Available data –
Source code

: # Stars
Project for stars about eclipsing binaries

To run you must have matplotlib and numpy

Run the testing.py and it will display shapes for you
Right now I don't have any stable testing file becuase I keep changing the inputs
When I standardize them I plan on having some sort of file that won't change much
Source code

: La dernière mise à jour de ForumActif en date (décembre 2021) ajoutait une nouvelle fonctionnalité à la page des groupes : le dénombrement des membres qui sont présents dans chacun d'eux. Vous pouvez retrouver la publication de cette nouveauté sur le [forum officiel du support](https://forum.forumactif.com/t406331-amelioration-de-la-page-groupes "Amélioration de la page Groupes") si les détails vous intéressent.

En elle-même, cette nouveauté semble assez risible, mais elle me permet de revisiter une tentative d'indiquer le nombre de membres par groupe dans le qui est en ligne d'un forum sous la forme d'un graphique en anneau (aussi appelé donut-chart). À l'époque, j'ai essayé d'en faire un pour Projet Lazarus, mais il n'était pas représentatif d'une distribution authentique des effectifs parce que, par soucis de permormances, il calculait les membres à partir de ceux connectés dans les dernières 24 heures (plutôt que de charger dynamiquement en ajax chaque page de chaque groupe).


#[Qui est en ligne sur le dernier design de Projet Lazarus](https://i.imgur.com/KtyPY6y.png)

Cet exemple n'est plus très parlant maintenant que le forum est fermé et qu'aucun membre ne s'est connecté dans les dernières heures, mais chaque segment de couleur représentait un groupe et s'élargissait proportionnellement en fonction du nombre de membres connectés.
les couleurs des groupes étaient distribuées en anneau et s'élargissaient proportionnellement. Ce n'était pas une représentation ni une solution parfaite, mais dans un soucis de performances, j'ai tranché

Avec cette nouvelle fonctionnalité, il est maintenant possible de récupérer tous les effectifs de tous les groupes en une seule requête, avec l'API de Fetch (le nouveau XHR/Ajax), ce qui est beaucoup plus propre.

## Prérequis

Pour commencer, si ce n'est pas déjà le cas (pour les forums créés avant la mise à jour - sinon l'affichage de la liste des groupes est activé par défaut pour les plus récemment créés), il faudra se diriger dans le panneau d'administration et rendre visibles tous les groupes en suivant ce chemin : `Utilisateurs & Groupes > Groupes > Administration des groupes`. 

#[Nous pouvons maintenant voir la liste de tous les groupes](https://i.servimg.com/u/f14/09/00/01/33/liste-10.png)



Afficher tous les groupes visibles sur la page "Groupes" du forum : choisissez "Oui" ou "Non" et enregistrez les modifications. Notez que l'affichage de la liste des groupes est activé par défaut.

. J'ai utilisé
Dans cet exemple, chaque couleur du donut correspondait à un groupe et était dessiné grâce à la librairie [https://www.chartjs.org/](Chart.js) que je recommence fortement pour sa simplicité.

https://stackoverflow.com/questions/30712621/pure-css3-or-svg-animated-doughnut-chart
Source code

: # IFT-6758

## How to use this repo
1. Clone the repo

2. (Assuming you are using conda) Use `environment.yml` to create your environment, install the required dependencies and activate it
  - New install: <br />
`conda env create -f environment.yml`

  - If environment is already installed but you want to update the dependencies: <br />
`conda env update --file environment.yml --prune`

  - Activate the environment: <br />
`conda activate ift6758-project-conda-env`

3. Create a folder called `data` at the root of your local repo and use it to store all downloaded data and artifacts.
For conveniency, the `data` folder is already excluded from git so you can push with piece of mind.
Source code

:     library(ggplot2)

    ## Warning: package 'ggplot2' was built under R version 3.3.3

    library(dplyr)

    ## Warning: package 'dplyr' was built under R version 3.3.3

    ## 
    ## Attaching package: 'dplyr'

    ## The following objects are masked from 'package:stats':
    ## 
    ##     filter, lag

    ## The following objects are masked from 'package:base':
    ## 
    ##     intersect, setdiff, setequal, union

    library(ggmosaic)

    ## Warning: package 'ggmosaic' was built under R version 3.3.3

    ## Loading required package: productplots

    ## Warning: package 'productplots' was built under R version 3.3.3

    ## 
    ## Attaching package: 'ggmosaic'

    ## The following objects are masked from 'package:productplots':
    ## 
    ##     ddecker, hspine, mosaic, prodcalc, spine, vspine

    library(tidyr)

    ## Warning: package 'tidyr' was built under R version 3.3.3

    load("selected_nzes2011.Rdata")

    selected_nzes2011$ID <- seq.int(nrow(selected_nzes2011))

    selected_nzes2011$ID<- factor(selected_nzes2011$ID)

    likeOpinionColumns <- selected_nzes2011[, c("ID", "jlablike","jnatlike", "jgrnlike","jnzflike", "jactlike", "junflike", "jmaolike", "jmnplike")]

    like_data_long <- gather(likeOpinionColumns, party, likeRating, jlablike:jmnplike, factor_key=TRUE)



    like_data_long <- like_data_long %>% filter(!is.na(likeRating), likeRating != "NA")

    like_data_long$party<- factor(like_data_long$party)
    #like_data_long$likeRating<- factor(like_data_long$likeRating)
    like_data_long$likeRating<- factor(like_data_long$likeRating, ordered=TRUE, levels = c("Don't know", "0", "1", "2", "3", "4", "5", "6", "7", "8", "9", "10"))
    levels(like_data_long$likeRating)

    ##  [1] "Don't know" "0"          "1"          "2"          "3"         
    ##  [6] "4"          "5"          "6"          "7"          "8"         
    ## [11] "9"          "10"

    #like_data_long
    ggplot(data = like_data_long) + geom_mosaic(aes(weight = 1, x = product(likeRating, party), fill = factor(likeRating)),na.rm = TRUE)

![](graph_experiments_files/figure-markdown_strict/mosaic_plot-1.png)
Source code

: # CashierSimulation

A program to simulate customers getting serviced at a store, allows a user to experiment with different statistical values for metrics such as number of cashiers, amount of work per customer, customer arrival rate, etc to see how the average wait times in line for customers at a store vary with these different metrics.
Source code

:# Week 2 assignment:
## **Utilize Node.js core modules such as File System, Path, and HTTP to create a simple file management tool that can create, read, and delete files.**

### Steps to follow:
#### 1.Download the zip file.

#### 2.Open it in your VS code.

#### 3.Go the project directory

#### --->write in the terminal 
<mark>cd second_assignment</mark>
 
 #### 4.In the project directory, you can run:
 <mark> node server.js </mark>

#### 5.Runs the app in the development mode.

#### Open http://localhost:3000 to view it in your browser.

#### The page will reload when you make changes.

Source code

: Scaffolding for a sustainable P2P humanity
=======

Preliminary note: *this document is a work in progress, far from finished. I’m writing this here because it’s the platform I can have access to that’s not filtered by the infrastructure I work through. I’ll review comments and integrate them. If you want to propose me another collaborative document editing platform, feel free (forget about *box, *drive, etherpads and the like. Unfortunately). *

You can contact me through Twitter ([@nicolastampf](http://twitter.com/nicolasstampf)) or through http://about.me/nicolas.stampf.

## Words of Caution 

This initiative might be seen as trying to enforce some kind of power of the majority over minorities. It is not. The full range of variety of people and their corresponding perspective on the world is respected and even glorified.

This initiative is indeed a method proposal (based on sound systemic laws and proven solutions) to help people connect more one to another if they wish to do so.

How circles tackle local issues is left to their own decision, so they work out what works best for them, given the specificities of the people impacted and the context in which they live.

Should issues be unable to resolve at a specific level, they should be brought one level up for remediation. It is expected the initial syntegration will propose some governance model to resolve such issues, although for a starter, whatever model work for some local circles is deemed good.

Work order – Every line in the records above that contains the word "already" should be copied out.

Finished exercise –
  - If environment is already installed but you want to update the dependencies: <br />
For conveniency, the `data` folder is already excluded from git so you can push with piece of mind.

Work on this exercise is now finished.